Однажды их собралось у свалки особенно много. Пришли коты не только с округи, но и из города. Откуда ни возьмись, прибежало несколько стай незнакомых собак. Сначала рычали друг на друга, и быстро успокоились с первыми аккордами. Пришла группа бомжей и несколько одиноких горемык. Количество крыс удивляло. Создавалось впечатление, что не иначе крысиный король из Щелкунчика явился к свалке в сопровождении всей свиты. Потапыч с Мельпоменой традиционно сидели на вёдрах. На лицах стариков выделялись по-детски широко раскрытые глаза. Никто не понял, как и в какой момент сложился этот невероятный хор, который звучал и звучал, наполняя мир вокруг чистым светом и исцеляющими звуками. Они пели несколько часов, как вдруг затянули «Прощание славянки».

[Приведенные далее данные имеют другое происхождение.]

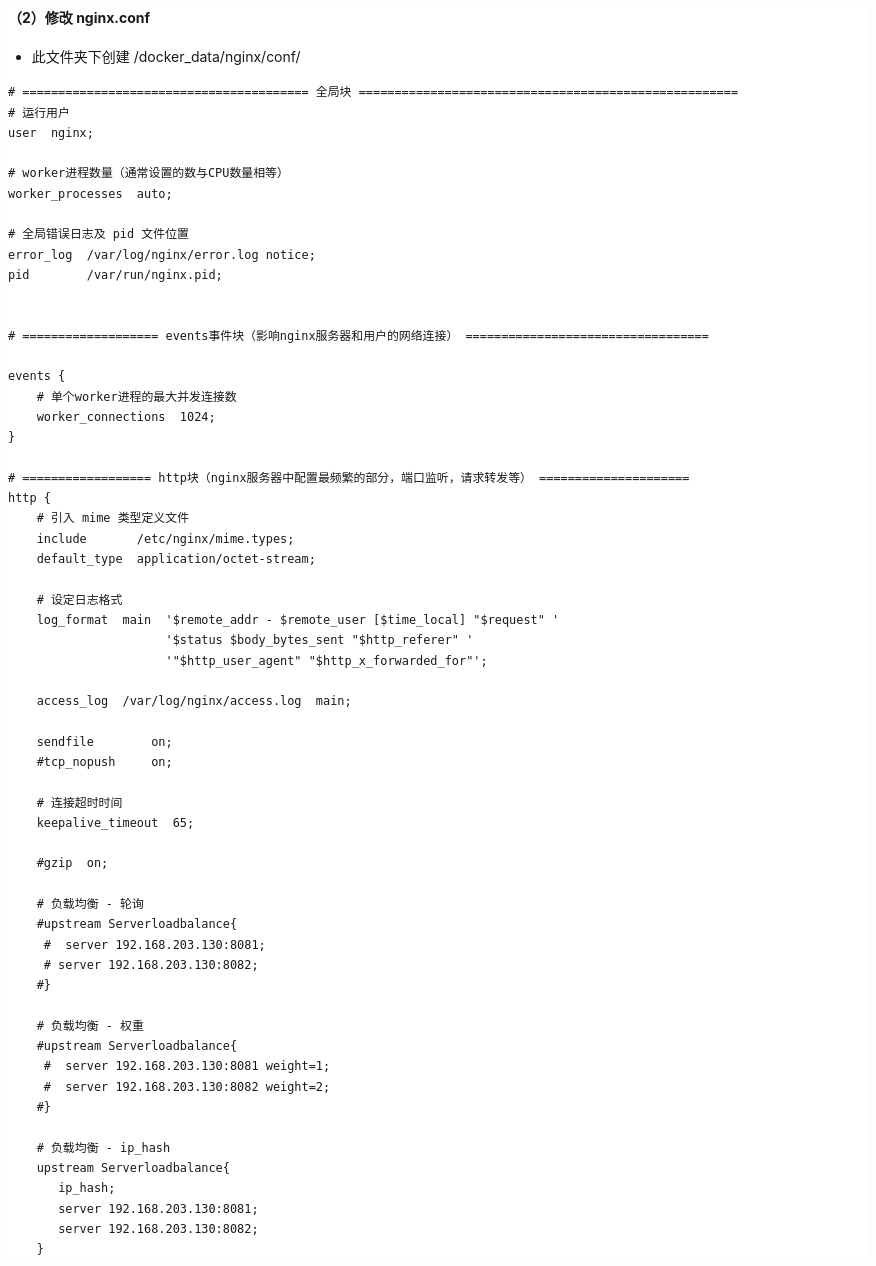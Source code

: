 #### （2）修改 nginx.conf

- 此文件夹下创建 /docker_data/nginx/conf/

```properties
# ======================================== 全局块 =====================================================
# 运行用户
user  nginx;

# worker进程数量（通常设置的数与CPU数量相等）
worker_processes  auto;

# 全局错误日志及 pid 文件位置
error_log  /var/log/nginx/error.log notice;
pid        /var/run/nginx.pid;


# =================== events事件块（影响nginx服务器和用户的网络连接） ==================================

events {
    # 单个worker进程的最大并发连接数
    worker_connections  1024;
}

# ================== http块（nginx服务器中配置最频繁的部分，端口监听，请求转发等） =====================
http {
    # 引入 mime 类型定义文件
    include       /etc/nginx/mime.types;
    default_type  application/octet-stream;

    # 设定日志格式
    log_format  main  '$remote_addr - $remote_user [$time_local] "$request" '
                      '$status $body_bytes_sent "$http_referer" '
                      '"$http_user_agent" "$http_x_forwarded_for"';

    access_log  /var/log/nginx/access.log  main;

    sendfile        on;
    #tcp_nopush     on;

    # 连接超时时间
    keepalive_timeout  65;

    #gzip  on;
    
    # 负载均衡 - 轮询
    #upstream Serverloadbalance{
     #  server 192.168.203.130:8081;
     # server 192.168.203.130:8082;
    #}
    
    # 负载均衡 - 权重
    #upstream Serverloadbalance{
     #  server 192.168.203.130:8081 weight=1;
     #  server 192.168.203.130:8082 weight=2;
    #}

    # 负载均衡 - ip_hash
    upstream Serverloadbalance{
       ip_hash;
       server 192.168.203.130:8081;
       server 192.168.203.130:8082;
    }
```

На словах «Прощай, отчий край, ты нас вспоминай» сзади рухнул дом, сминаясь, как игрушка в чьих-то больших и недобрых руках. Столп трухлявой непрозрачной пыли долго стоял в воздухе. Никто из поющих у свалки не заметил этого. Они не видели больше этот мир — старый, холодный, грязный, где никому не было до них дела. На крылатых качелях они летели в чистый белый свет по светящемуся тоннелю. Как в далёком детстве мягкий ветер развевал волосы у детей, и мамин тёплый пушистый живот согревал животных.

На следующее утро Игорь, приехавший из Америки забрать отца, вызвал бригаду спасателей и МЧС. Службы спасения работали день и ночь, так никого и не обнаружив под завалами. Все обратили внимание на странное белое пятно за домом. Оно притягивало к себе и завораживало. Игорь стоял там, пока дорожки от слёз на щеках не высушил ветер.